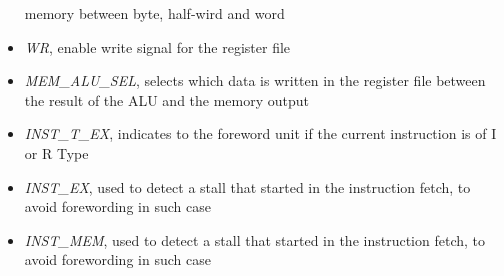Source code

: \begin{itemize}
	      memory between byte, half-wird and word
	\item \textit{WR}, enable write signal for the register file
	\item \textit{MEM\_ALU\_SEL}, selects which data is written in the register
	      file between the result of the ALU and the memory output 
	\item \textit{INST\_T\_EX}, indicates to the foreword unit if the current 
	      instruction is of I or R Type
	\item \textit{INST\_EX}, used to detect a stall that started in the
	      instruction fetch, to avoid forewording in such case 
	\item \textit{INST\_MEM}, used to detect a stall that started in the
		  instruction fetch, to avoid forewording in such
		  case 								
\end{itemize}





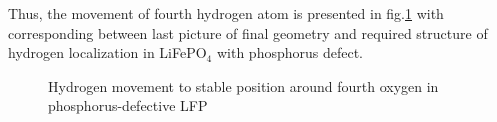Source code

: Thus, the movement of fourth hydrogen atom is presented in fig.\ref{O4Finitialfinal} with corresponding between last picture of final geometry and required structure of hydrogen localization in LiFePO$_{4}$ with phosphorus defect.

\begin{figure}[h]
\begin{minipage}[h]{0.5\linewidth}
\end{minipage}
\hfill
\begin{minipage}[h]{0.5\linewidth}
\end{minipage}
\caption{Hydrogen movement to stable position around fourth oxygen in phosphorus-defective LFP}
\label{O4Finitialfinal}
\end{figure}

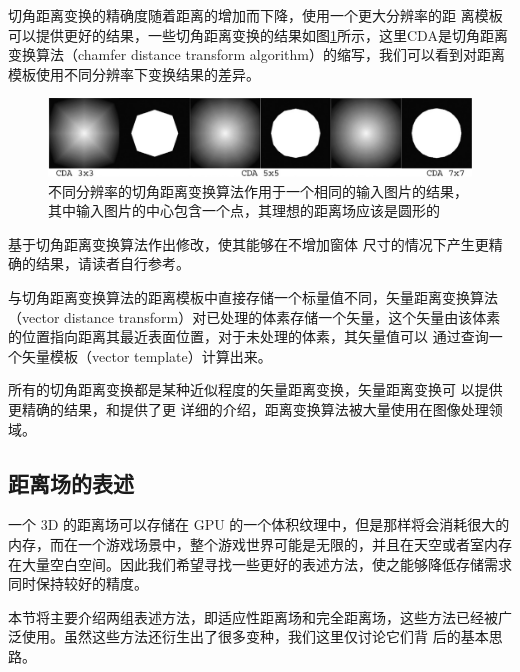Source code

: 切角距离变换的精确度随着距离的增加而下降，使用一个更大分辨率的距 离模板可以提供更好的结果，一些切角距离变换的结果如图\ref{f:df-multi-distance-transform}所示，这里CDA是切角距离变换算法（chamfer distance transform algorithm）的缩写，我们可以看到对距离模板使用不同分辨率下变换结果的差异。

\begin{figure}
\begin{fullwidth}
	\includegraphics[width=\thewidth]{figures/df/multi-distance-transform}
	\caption{不同分辨率的切角距离变换算法作用于一个相同的输入图片的结果，其中输入图片的中心包含一个点，其理想的距离场应该是圆形的}
	\label{f:df-multi-distance-transform}
\end{fullwidth}
\end{figure}

\cite{a:dead-reckoning}基于切角距离变换算法作出修改，使其能够在不增加窗体 尺寸的情况下产生更精确的结果，请读者自行参考。

与切角距离变换算法的距离模板中直接存储一个标量值不同，矢量距离变换算法（vector distance transform）对已处理的体素存储一个矢量，这个矢量由该体素的位置指向距离其最近表面位置，对于未处理的体素，其矢量值可以 通过查询一个矢量模板（vector template）计算出来。

所有的切角距离变换都是某种近似程度的矢量距离变换，矢量距离变换可 以提供更精确的结果，\cite{a:Euclidean-Distance-Mapping}和\cite{a:Vector-City-VDT}提供了更 详细的介绍，距离变换算法被大量使用在图像处理领域。



\subsection{距离场的表述}
一个 3D 的距离场可以存储在 GPU 的一个体积纹理中，但是那样将会消耗很大的内存，而在一个游戏场景中，整个游戏世界可能是无限的，并且在天空或者室内存在大量空白空间。因此我们希望寻找一些更好的表述方法，使之能够降低存储需求同时保持较好的精度。

本节将主要介绍两组表述方法，即适应性距离场和完全距离场，这些方法已经被广泛使用。虽然这些方法还衍生出了很多变种，我们这里仅讨论它们背 后的基本思路。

════

◆ Your goal
All lines of the data that hold "fourth" need to be copied.

◆ Result of the exercise
: Thus, the movement of fourth hydrogen atom is presented in fig.\ref{O4Finitialfinal} with corresponding between last picture of final geometry and required structure of hydrogen localization in LiFePO$_{4}$ with phosphorus defect.
\caption{Hydrogen movement to stable position around fourth oxygen in phosphorus-defective LFP}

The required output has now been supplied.